In cucina: Può essere consumata in aggiunta nella pasta, tagliata spessa e fatta saltare in padella, o tagliata a fette sottilissime e gustata con una fetta di pane. Molto apprezzata con le fave fresche, per  la  pasta alla carbonara o alla amatriciana.

 


La Soppressata                          termine dialettale: "A Suppressata".

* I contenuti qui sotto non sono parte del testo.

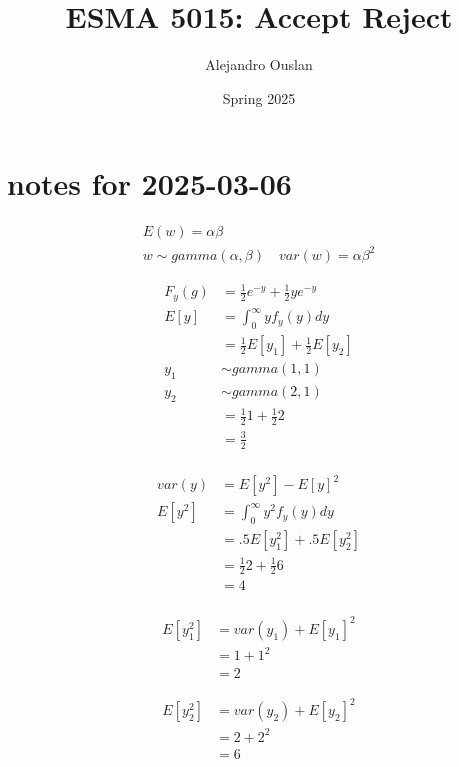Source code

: \documentclass[10pt, oneside]{article}
\title{ESMA 5015: Accept Reject}
\author{Alejandro Ouslan}
\date{Spring 2025}
\begin{document}
\maketitle
\tableofcontents

\vspace{.25in}

\section{notes for 2025-03-06}

\[
	\begin{split}
		E(w) = \alpha \beta \\
		w\sim gamma(\alpha, \beta) \quad var(w) = \alpha \beta^2
	\end{split}
\]


\[
	\begin{split}
		F_y (g) & = \frac{1}{2} e^{-y} + \frac{1}{2} y e^{-y} \\
		E[y]    & = \int_0^\infty y f_y(y) dy                 \\
		& = \frac{1}{2} E[y_1] + \frac{1}{2} E[y_2]   \\
		y_1     & \sim gamma(1,1)                             \\
		y_2     & \sim gamma(2,1)                             \\
		& = \frac{1}{2} 1 + \frac{1}{2} 2             \\
		& = \frac{3}{2}                               \\
	\end{split}
\]


\[
	\begin{split}
		var (y) & = E[y^2] - E[y]^2               \\
		E[y^2]  & = \int_0^\infty y^2 f_y(y) dy   \\
		& = .5 E[y_1^2] + .5 E[y_2^2]     \\
		& = \frac{1}{2} 2 + \frac{1}{2} 6 \\
		& = 4                             \\
	\end{split}
\]

\[
	\begin{split}
		E[y_1^2] & = var(y_1) + E[y_1]^2 \\
		& = 1 + 1^2             \\
		& = 2
	\end{split}
\]

\[
	\begin{split}
		E[y_2^2] & = var(y_2) + E[y_2]^2 \\
		& = 2 + 2^2             \\
		& = 6
	\end{split}
\]
\end{document}
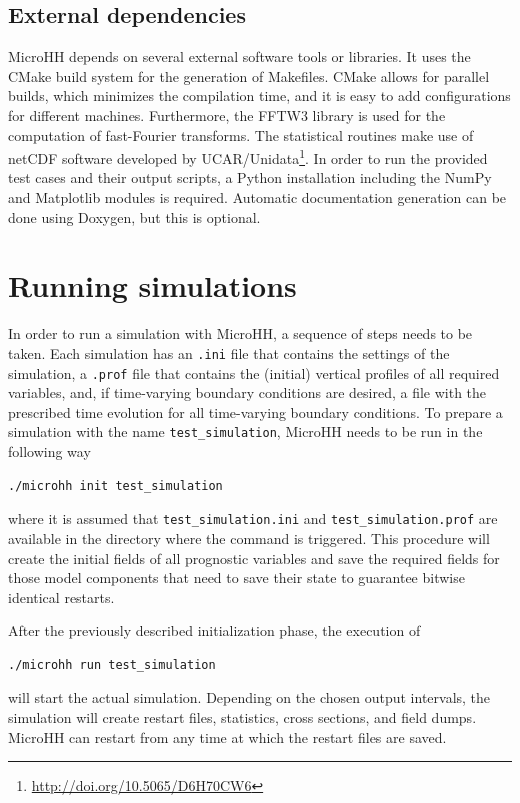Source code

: \documentclass[gmd,manuscript]{copernicus}
\begin{document}
\subsection{External dependencies}
MicroHH depends on several external software tools or libraries. It uses the CMake build system for the generation of Makefiles. CMake allows for parallel builds, which minimizes the compilation time, and it is easy to add configurations for different machines. Furthermore, the FFTW3 library \citep{Frigo2005} is used for the computation of fast-Fourier transforms. The statistical routines make use of netCDF software developed by UCAR/Unidata\footnote{\url{http://doi.org/10.5065/D6H70CW6}}. In order to run the provided test cases and their output scripts, a Python installation including the NumPy and Matplotlib modules is required. Automatic documentation generation can be done using Doxygen, but this is optional.

\section{Running simulations}
\label{sec:running_simulations}
In order to run a simulation with MicroHH, a sequence of steps needs to be taken. Each simulation has an \texttt{.ini} file that contains the settings of the simulation, a \texttt{.prof} file that contains the (initial) vertical profiles of all required variables, and, if time-varying boundary conditions are desired, a file with the prescribed time evolution for all time-varying boundary conditions. To prepare a simulation with the name \texttt{test\_simulation}, MicroHH needs to be run in the following way
\begin{verbatim}
./microhh init test_simulation
\end{verbatim}
where it is assumed that \texttt{test\_simulation.ini} and \texttt{test\_simulation.prof} are available in the directory where the command is triggered. This procedure will create the initial fields of all prognostic variables and save the required fields for those model components that need to save their state to guarantee bitwise identical restarts. 

After the previously described initialization phase, the execution of
\begin{verbatim}
./microhh run test_simulation
\end{verbatim}
will start the actual simulation. Depending on the chosen output intervals, the simulation will create restart files, statistics, cross sections, and field dumps. MicroHH can restart from any time at which the restart files are saved.
\end{document}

Lavorazione: Dopo la macellazione e la selezione delle carni da destinare ai salami, la carne viene:

la carne viene:fatta a liste strette e lunghe
fatta raffreddare e riposare per qualche ora, in modo tale da favorire una migliore triturazione
triturata, un tempo questa operazione veniva  eseguita manualmente con dei coltelli da taglio, oggi invece ci si aiuta con l'ausilio di una tritacarne.
riposta in un contenitore di legno, la "maijalla"
impasto con l'aggiunta di sale e finocchio
tale amalgama dovrà essere lasciata riposare per qualche ora affinchè la carne si assorba di sale e di pepe. Trascorso tale periodo viene fatto un assaggio, facendo arrostire sul fuoco per verificare la giusta quantità di sale e di pepe
iinsaccamento (lingnijra) operazione da affidare a mani esperte in quanto è molto importante per la buona riuscita dei salami. Infilato il budello naturale del maiale nell'imbuto di legno,("u mbutillu"),oggi su fà con insaccatrice, si procede all'insaccamento,con la cura di far uscire l'aria formatasi, bucando il budello con degli spilli qua e là. 
i salami vengono riposti in contenitori, facilitando così che l'eventuale acqua scoli
ll'indomani si procede alla affumicatura appendendoli sopra il camino  

Stagionano per oltre sei mesi e dopo questo tempo, se non viene consumata, si mette in un recipiente di terracotta, sotto olio per conservarle, compatta più o meno morbida a seconda della stagionatura;

A tavola: viene servita come antipasto, spuntini e merende, si offre agli ospiti di riguardo per particolari feste.


La Salsiccia                                  termine dialettale: "U Sozizzu".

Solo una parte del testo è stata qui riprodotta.